- [About this exercise] Line by line, return the data exactly as shown.

- [Listed records]
★ ★ ★ ★ ★ ★ ★

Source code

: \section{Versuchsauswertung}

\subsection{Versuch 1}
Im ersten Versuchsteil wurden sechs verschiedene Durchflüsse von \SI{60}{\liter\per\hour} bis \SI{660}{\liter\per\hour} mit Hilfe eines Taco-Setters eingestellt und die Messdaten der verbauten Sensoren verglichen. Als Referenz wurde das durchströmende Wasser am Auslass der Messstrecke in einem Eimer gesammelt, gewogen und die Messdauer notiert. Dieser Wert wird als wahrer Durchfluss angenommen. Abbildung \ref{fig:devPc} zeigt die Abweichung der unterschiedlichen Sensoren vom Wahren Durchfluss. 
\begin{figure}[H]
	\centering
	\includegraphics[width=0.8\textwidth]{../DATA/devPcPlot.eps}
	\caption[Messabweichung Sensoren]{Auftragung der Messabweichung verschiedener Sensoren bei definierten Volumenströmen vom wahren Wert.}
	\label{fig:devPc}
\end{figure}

★ ★ ★ ★ ★ ★ ★

- [Solved problem]
Source code

: \section{Versuchsauswertung}

\subsection{Versuch 1}
Im ersten Versuchsteil wurden sechs verschiedene Durchflüsse von \SI{60}{\liter\per\hour} bis \SI{660}{\liter\per\hour} mit Hilfe eines Taco-Setters eingestellt und die Messdaten der verbauten Sensoren verglichen. Als Referenz wurde das durchströmende Wasser am Auslass der Messstrecke in einem Eimer gesammelt, gewogen und die Messdauer notiert. Dieser Wert wird als wahrer Durchfluss angenommen. Abbildung \ref{fig:devPc} zeigt die Abweichung der unterschiedlichen Sensoren vom Wahren Durchfluss. 
\begin{figure}[H]
	\centering
	\includegraphics[width=0.8\textwidth]{../DATA/devPcPlot.eps}
	\caption[Messabweichung Sensoren]{Auftragung der Messabweichung verschiedener Sensoren bei definierten Volumenströmen vom wahren Wert.}
	\label{fig:devPc}
\end{figure}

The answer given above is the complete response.